### Supplied records
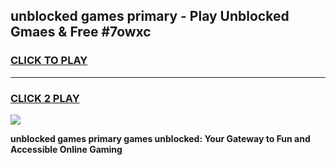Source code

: 
## unblocked games primary - Play Unblocked Gmaes & Free #7owxc
<h3>
<a href="https://news.freeplayer.one?title=unblocked_games_primary&ref=24F">CLICK TO PLAY</a></h3>
<hr>

<h3>
<a href="https://news.freeplayer.one?title=unblocked_games_primary&ref=24F">CLICK 2 PLAY</a>
  
</h3>

<a href="https://news.freeplayer.one?title=unblocked_games_primary&ref=24F/"><img src="https://clearcache.store/games.png"></a>


**unblocked games primary games unblocked: Your Gateway to Fun and Accessible Online Gaming**

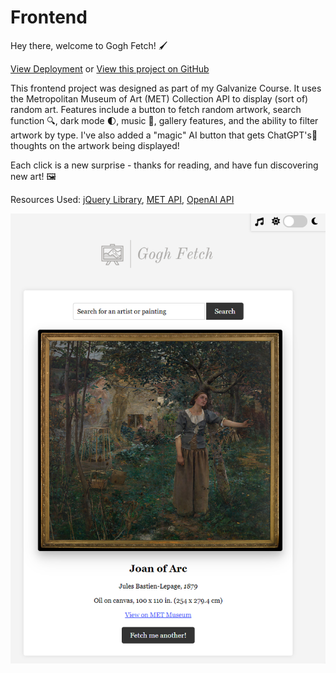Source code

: # Frontend

Hey there, welcome to Gogh Fetch! :paintbrush: 

[View Deployment](https://www.goghfetch.com/) or
[View this project on GitHub](https://github.com/nateykliu/Gogh-Fetch) 

This frontend project was designed as part of my Galvanize Course. It uses the Metropolitan Museum of Art (MET) Collection API to display (sort of) random art. Features include a button to fetch random artwork, search function :mag:, dark mode :first_quarter_moon:, music :musical_keyboard:, gallery features, and the ability to filter artwork by type. I've also added a "magic" AI button that gets ChatGPT's🤖 thoughts on the artwork being displayed!

Each click is a new surprise - thanks for reading, and have fun discovering new art! :framed_picture:

Resources Used:
[jQuery Library](https://jquery.com/), [MET API](https://metmuseum.github.io/), [OpenAI API](https://platform.openai.com/docs/api-reference)

![ScreenShot](/images/preview.PNG)
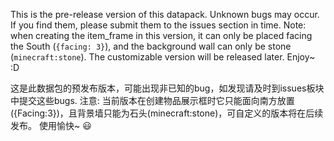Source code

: This is the pre-release version of this datapack. Unknown bugs may occur. If you find them, please submit them to the issues section in time.
Note: when creating the item_frame in this version, it can only be placed facing the South (`{facing: 3}`), and the background wall can only be stone (`minecraft:stone`). The customizable version will be released later.
Enjoy~ :D 

这是此数据包的预发布版本，可能出现非已知的bug，如发现请及时到issues板块中提交这些bugs.
注意: 当前版本在创建物品展示框时它只能面向南方放置({Facing:3})，且背景墙只能为石头(minecraft:stone)，可自定义的版本将在后续发布。
使用愉快~ 😃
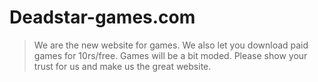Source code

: # Deadstar-games.com
>We are the new website for games. We also let you download paid games for 10rs/free.
     Games will be a bit moded.
    Please show your trust for us and make us the great website.
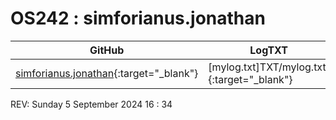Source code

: ---
---
# OS242 : simforianus.jonathan

|  GitHub               |    LogTXT   |  Links | Tips |
| ----------------------| ------------| -------| -----|
| [simforianus.jonathan]((https://github.com/SimforianusJonathan/os242)){:target="_blank"} | [mylog.txt]TXT/mylog.txt){:target="_blank"} | [links](LINKS/){:target="_blank"} | [Know More]((TIPS/){:target="_blank") |

REV: Sunday 5 September 2024 16 : 34
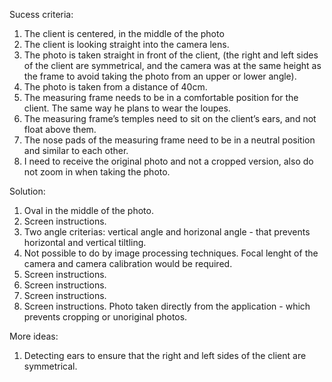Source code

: 
Sucess criteria:
1. The client is centered, in the middle of the photo
2. The client is looking straight into the camera lens.
3. The photo is taken straight in front of the client, (the right and left sides of the client are symmetrical, and the camera was at the same height as the frame to avoid taking the photo from an upper or lower angle).
4. The photo is taken from a distance of 40cm.
5. The measuring frame needs to be in a comfortable position for the client. The same way he plans to wear the loupes.
6. The measuring frame’s temples need to sit on the client’s ears, and not float above them.
7. The nose pads of the measuring frame need to be in a neutral position and similar to each other.
8. I need to receive the original photo and not a cropped version, also do not zoom in when taking the photo.

Solution:
1. Oval in the middle of the photo.
2. Screen instructions.
3. Two angle criterias: vertical angle and horizonal angle - that prevents horizontal and vertical tiltling.
4. Not possible to do by image processing techniques. Focal lenght of the camera and camera calibration would be required.
5. Screen instructions.
6. Screen instructions.
7. Screen instructions.
8. Screen instructions. Photo taken directly from the application - which prevents cropping or unoriginal photos.


More ideas:
1. Detecting ears to ensure that the right and left sides of the client are symmetrical.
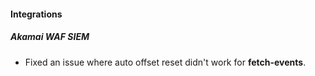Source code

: 
#### Integrations

##### Akamai WAF SIEM

- Fixed an issue where auto offset reset didn't work for **fetch-events**.
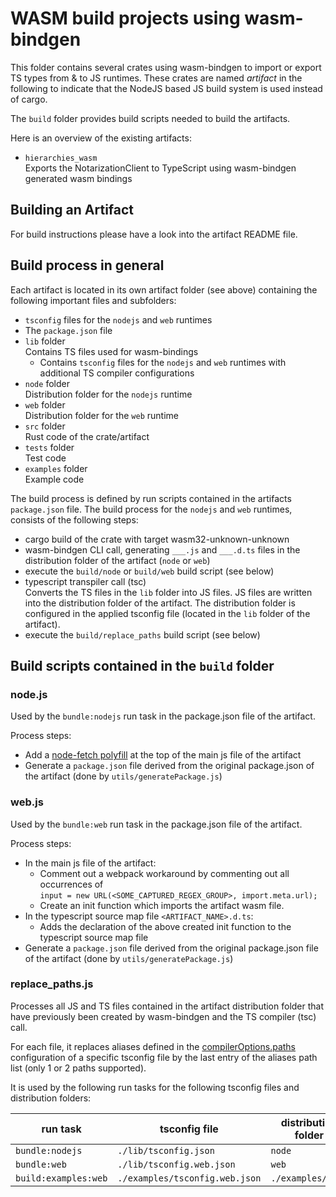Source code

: # WASM build projects using wasm-bindgen

This folder contains several crates using wasm-bindgen to import or export TS types from & to JS runtimes. These crates
are named _artifact_ in the following to indicate that the NodeJS based JS build system is used instead of cargo.

The `build` folder provides build scripts needed to build the artifacts.

Here is an overview of the existing artifacts:

- `hierarchies_wasm`<br>
  Exports the NotarizationClient to TypeScript using wasm-bindgen generated wasm bindings

## Building an Artifact

For build instructions please have a look into the artifact README file.

## Build process in general

Each artifact is located in its own artifact folder (see above) containing the following important files and subfolders:

- `tsconfig` files for the `nodejs` and `web` runtimes
- The `package.json` file
- `lib` folder<br>
  Contains TS files used for wasm-bindings
  - Contains `tsconfig` files for the `nodejs` and `web` runtimes with additional TS compiler configurations
- `node` folder<br>
  Distribution folder for the `nodejs` runtime
- `web` folder<br>
  Distribution folder for the `web` runtime
- `src` folder<br>
  Rust code of the crate/artifact
- `tests` folder<br>
  Test code
- `examples` folder<br>
  Example code

The build process is defined by run scripts contained in the artifacts `package.json` file.
The build process for the `nodejs` and `web` runtimes, consists of the following steps:

- cargo build of the crate with target wasm32-unknown-unknown
- wasm-bindgen CLI call, generating `___.js` and `___.d.ts` files in the distribution folder of the artifact (`node` or
  `web`)
- execute the `build/node` or `build/web` build script (see below)
- typescript transpiler call (tsc)<br>
  Converts the TS files in the `lib` folder into JS files.
  JS files are written into the distribution folder of the artifact.
  The distribution folder is configured
  in the applied tsconfig file (located in the `lib` folder of the artifact).
- execute the `build/replace_paths` build script (see below)

## Build scripts contained in the `build` folder

### node.js

Used by the `bundle:nodejs` run task in the package.json file of the artifact.

Process steps:

- Add a [node-fetch polyfill](https://github.com/seanmonstar/reqwest/issues/910)
  at the top of the main js file of the artifact
- Generate a `package.json` file derived from the original package.json of the artifact
  (done by `utils/generatePackage.js`)

### web.js

Used by the `bundle:web` run task in the package.json file of the artifact.

Process steps:

- In the main js file of the artifact:
  - Comment out a webpack workaround by commenting out all occurrences of<br>
    `input = new URL(<SOME_CAPTURED_REGEX_GROUP>, import.meta.url);`
  - Create an init function which imports the artifact wasm file.
- In the typescript source map file `<ARTIFACT_NAME>.d.ts`:
  - Adds the declaration of the above created init function to the typescript source map file
- Generate a `package.json` file derived from the original package.json file of the artifact
  (done by `utils/generatePackage.js`)

### replace_paths.js

Processes all JS and TS files contained in the artifact distribution folder that have previously been created
by wasm-bindgen and the TS compiler (tsc) call.

For each file, it replaces aliases defined in the
[compilerOptions.paths](https://www.typescriptlang.org/docs/handbook/modules/reference.html#paths)
configuration of a specific
tsconfig file by the last entry of the aliases path list (only 1 or 2 paths supported).

It is used by the following run tasks for the following tsconfig files and distribution folders:

| run task             | tsconfig file                  | distribution folder |
| -------------------- | ------------------------------ | ------------------- |
| `bundle:nodejs`      | `./lib/tsconfig.json`          | `node`              |
| `bundle:web`         | `./lib/tsconfig.web.json`      | `web`               |
| `build:examples:web` | `./examples/tsconfig.web.json` | `./examples/dist`   |
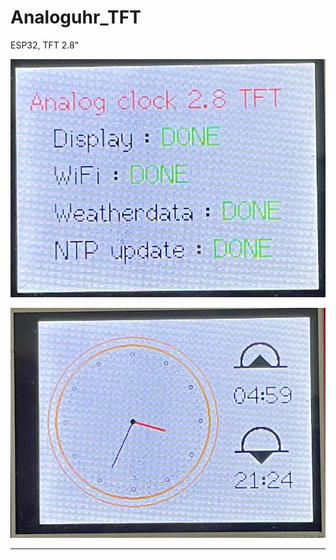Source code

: # Analoguhr_TFT
ESP32, TFT 2.8"

![Bild](/pics/Analoguhr21.png)

![Bild](/pics/Analoguhr1.png)

---
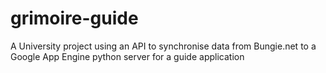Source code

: # grimoire-guide
A University project using an API to synchronise data from Bungie.net to a Google App Engine python server for a guide application
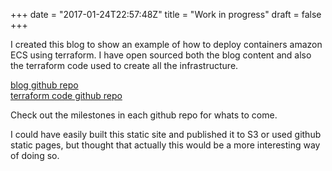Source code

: +++
date = "2017-01-24T22:57:48Z"
title = "Work in progress"
draft = false
+++

I created this blog to show an example of how to deploy containers amazon ECS using terraform. 
I have open sourced both the blog content and also the terraform code used to create all the infrastructure.<br>

[blog github repo](https://github.com/willejs/willejs.io)<br>
[terraform code github repo](https://github.com/willejs/willejs.io-terraform)<br>


Check out the milestones in each github repo for whats to come.<br>

I could have easily built this static site and published it to S3 or used github static pages, but thought that actually this would be a more interesting way of doing so.

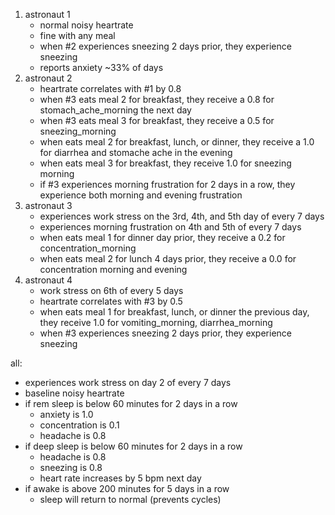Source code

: 1. astronaut 1
    - normal noisy heartrate
    - fine with any meal
    - when #2 experiences sneezing 2 days prior, they experience sneezing
    - reports anxiety ~33% of days
2. astronaut 2
    - heartrate correlates with #1 by 0.8
    - when #3 eats meal 2 for breakfast, they receive a 0.8 for stomach_ache_morning the next day
    - when #3 eats meal 3 for breakfast, they receive a 0.5 for sneezing_morning
    - when eats meal 2 for breakfast, lunch, or dinner, they receive a 1.0 for diarrhea and stomache ache in the evening
    - when eats meal 3 for breakfast, they receive 1.0 for sneezing morning
    - if #3 experiences morning frustration for 2 days in a row, they experience both morning and evening frustration
3. astronaut 3
    - experiences work stress on the 3rd, 4th, and 5th day of every 7 days
    - experiences morning frustration on 4th and 5th of every 7 days
    - when eats meal 1 for dinner day prior, they receive a 0.2 for concentration_morning
    - when eats meal 2 for lunch 4 days prior, they receive a 0.0 for concentration morning and evening
4. astronaut 4
    - work stress on 6th of every 5 days
    - heartrate correlates with #3 by 0.5
    - when eats meal 1 for breakfast, lunch, or dinner the previous day, they receive 1.0 for vomiting_morning, diarrhea_morning
    - when #3 experiences sneezing 2 days prior, they experience sneezing


all:
- experiences work stress on day 2 of every 7 days
- baseline noisy heartrate
- if rem sleep is below 60 minutes for 2 days in a row
    - anxiety is 1.0
    - concentration is 0.1
    - headache is 0.8
- if deep sleep is below 60 minutes for 2 days in a row
    - headache is 0.8
    - sneezing is 0.8
    - heart rate increases by 5 bpm next day
- if awake is above 200 minutes for 5 days in a row
    - sleep will return to normal (prevents cycles)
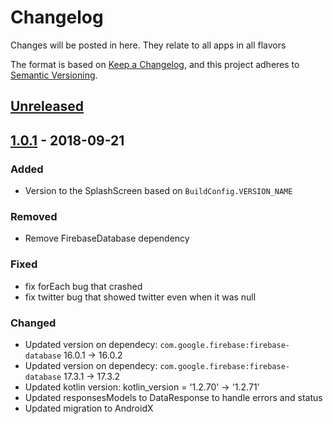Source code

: # Changelog
Changes will be posted in here. They relate to all apps in all flavors

The format is based on [Keep a Changelog](https://keepachangelog.com/en/1.0.0/),
and this project adheres to [Semantic Versioning](https://semver.org/spec/v2.0.0.html).

## [Unreleased]

## [1.0.1] - 2018-09-21

### Added

- Version to the SplashScreen based on `BuildConfig.VERSION_NAME`

### Removed

- Remove FirebaseDatabase dependency

### Fixed
- fix forEach bug that crashed
- fix twitter bug that showed twitter even when it was null

### Changed
- Updated version on dependecy: `com.google.firebase:firebase-database` 16.0.1 -> 16.0.2
- Updated version on dependecy: `com.google.firebase:firebase-database` 17.3.1 -> 17.3.2
- Updated kotlin version: kotlin_version = '1.2.70' -> '1.2.71'
- Updated responsesModels to DataResponse to handle errors and status
- Updated migration to AndroidX

[Unreleased]: https://github.com/GDLDevComms/DevComms/compare/v1.0.1...HEAD
[1.0.1]: https://github.com/GDLDevComms/DevComms/compare/v1.0.1...v1.0.0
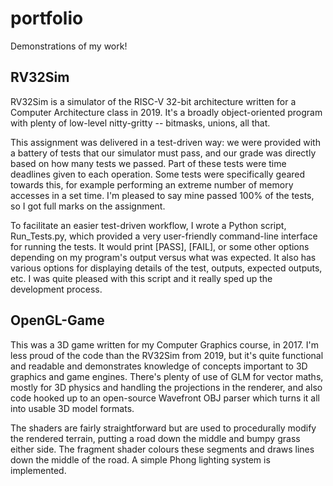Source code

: # portfolio
Demonstrations of my work!

## RV32Sim
RV32Sim is a simulator of the RISC-V 32-bit architecture written for a Computer Architecture class in 2019. It's a broadly object-oriented program with plenty of low-level nitty-gritty -- bitmasks, unions, all that.

This assignment was delivered in a test-driven way: we were provided with a battery of tests that our simulator must pass, and our grade was directly based on how many tests we passed. Part of these tests were time deadlines given to each operation. Some tests were specifically geared towards this, for example performing an extreme number of memory accesses in a set time. I'm pleased to say mine passed 100% of the tests, so I got full marks on the assignment.

To facilitate an easier test-driven workflow, I wrote a Python script, Run_Tests.py, which provided a very user-friendly command-line interface for running the tests. It would print [PASS], [FAIL], or some other options depending on my program's output versus what was expected. It also has various options for displaying details of the test, outputs, expected outputs, etc. I was quite pleased with this script and it really sped up the development process.

## OpenGL-Game
This was a 3D game written for my Computer Graphics course, in 2017. I'm less proud of the code than the RV32Sim from 2019, but it's quite functional and readable and demonstrates knowledge of concepts important to 3D graphics and game engines. There's plenty of use of GLM for vector maths, mostly for 3D physics and handling the projections in the renderer, and also code hooked up to an open-source Wavefront OBJ parser which turns it all into usable 3D model formats.

The shaders are fairly straightforward but are used to procedurally modify the rendered terrain, putting a road down the middle and bumpy grass either side. The fragment shader colours these segments and draws lines down the middle of the road. A simple Phong lighting system is implemented.
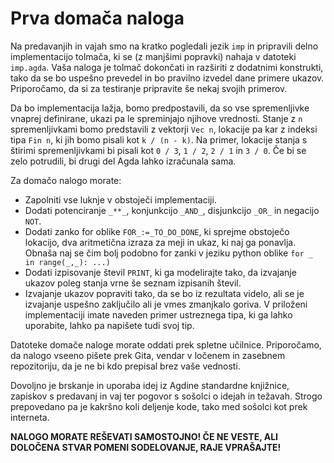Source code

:# Prva domača naloga

Na predavanjih in vajah smo na kratko pogledali jezik `imp` in pripravili delno implementacijo tolmača, ki se (z manjšimi popravki) nahaja v datoteki `imp.agda`. Vaša naloga je tolmač dokončati in razširiti z dodatnimi konstrukti, tako da se bo uspešno prevedel in bo pravilno izvedel dane primere ukazov. Priporočamo, da si za testiranje pripravite še nekaj svojih primerov.

Da bo implementacija lažja, bomo predpostavili, da so vse spremenljivke vnaprej definirane, ukazi pa le spreminjajo njihove vrednosti. Stanje z `n` spremenljivkami bomo predstavili z vektorji `Vec n`, lokacije pa kar z indeksi tipa `Fin n`, ki jih bomo pisali kot `k / (n - k)`. Na primer, lokacije stanja s štirimi spremenljivkami bi pisali kot `0 / 3`, `1 / 2`, `2 / 1` in `3 / 0`. Če bi se zelo potrudili, bi drugi del Agda lahko izračunala sama.

Za domačo nalogo morate:

- Zapolniti vse luknje v obstoječi implementaciji.
- Dodati potenciranje `_**_`, konjunkcijo `_AND_`, disjunkcijo `_OR_` in negacijo `NOT`.
- Dodati zanko for oblike `FOR_:=_TO_DO_DONE`, ki sprejme obstoječo lokacijo, dva aritmetična izraza za meji in ukaz, ki naj ga ponavlja. Obnaša naj se čim bolj podobno for zanki v jeziku python oblike `for _ in range(_,_): ...)`
- Dodati izpisovanje števil `PRINT`, ki ga modelirajte tako, da izvajanje ukazov poleg stanja vrne še seznam izpisanih števil.
- Izvajanje ukazov popraviti tako, da se bo iz rezultata videlo, ali se je izvajanje uspešno zaključilo ali je vmes zmanjkalo goriva. V priloženi implementaciji imate naveden primer ustreznega tipa, ki ga lahko uporabite, lahko pa napišete tudi svoj tip.

Datoteke domače naloge morate oddati prek spletne učilnice. Priporočamo, da nalogo vseeno pišete prek Gita, vendar v ločenem in zasebnem repozitoriju, da je ne bi kdo prepisal brez vaše vednosti.

Dovoljno je brskanje in uporaba idej iz Agdine standardne knjižnice, zapiskov s predavanj in vaj ter pogovor s sošolci o idejah in težavah. Strogo prepovedano pa je kakršno koli deljenje kode, tako med sošolci kot prek interneta.

**NALOGO MORATE REŠEVATI SAMOSTOJNO! ČE NE VESTE, ALI DOLOČENA STVAR POMENI SODELOVANJE, RAJE VPRAŠAJTE!**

### Aim of the exercise
Would you restate, word for word and with no pictures, only the lines from the opening of the material through the line with "# OS242 : simforianus.jonathan", both included?

### Output
Source code

: 
## unblocked games primary - Play Unblocked Gmaes & Free #7owxc
<h3>
<a href="https://news.freeplayer.one?title=unblocked_games_primary&ref=24F">CLICK TO PLAY</a></h3>
<hr>

<h3>
<a href="https://news.freeplayer.one?title=unblocked_games_primary&ref=24F">CLICK 2 PLAY</a>
  
</h3>

<a href="https://news.freeplayer.one?title=unblocked_games_primary&ref=24F/"><img src="https://clearcache.store/games.png"></a>


**unblocked games primary games unblocked: Your Gateway to Fun and Accessible Online Gaming**

Source code

: # Frontend

Hey there, welcome to Gogh Fetch! :paintbrush: 

[View Deployment](https://www.goghfetch.com/) or
[View this project on GitHub](https://github.com/nateykliu/Gogh-Fetch) 

This frontend project was designed as part of my Galvanize Course. It uses the Metropolitan Museum of Art (MET) Collection API to display (sort of) random art. Features include a button to fetch random artwork, search function :mag:, dark mode :first_quarter_moon:, music :musical_keyboard:, gallery features, and the ability to filter artwork by type. I've also added a "magic" AI button that gets ChatGPT's🤖 thoughts on the artwork being displayed!

Each click is a new surprise - thanks for reading, and have fun discovering new art! :framed_picture:

Resources Used:
[jQuery Library](https://jquery.com/), [MET API](https://metmuseum.github.io/), [OpenAI API](https://platform.openai.com/docs/api-reference)

![ScreenShot](/images/preview.PNG)
Source code

: This is the pre-release version of this datapack. Unknown bugs may occur. If you find them, please submit them to the issues section in time.
Note: when creating the item_frame in this version, it can only be placed facing the South (`{facing: 3}`), and the background wall can only be stone (`minecraft:stone`). The customizable version will be released later.
Enjoy~ :D 

这是此数据包的预发布版本，可能出现非已知的bug，如发现请及时到issues板块中提交这些bugs.
注意: 当前版本在创建物品展示框时它只能面向南方放置({Facing:3})，且背景墙只能为石头(minecraft:stone)，可自定义的版本将在后续发布。
使用愉快~ 😃
Source code

: # Deadstar-games.com
>We are the new website for games. We also let you download paid games for 10rs/free.
     Games will be a bit moded.
    Please show your trust for us and make us the great website.
Source code

: ---
---
# OS242 : simforianus.jonathan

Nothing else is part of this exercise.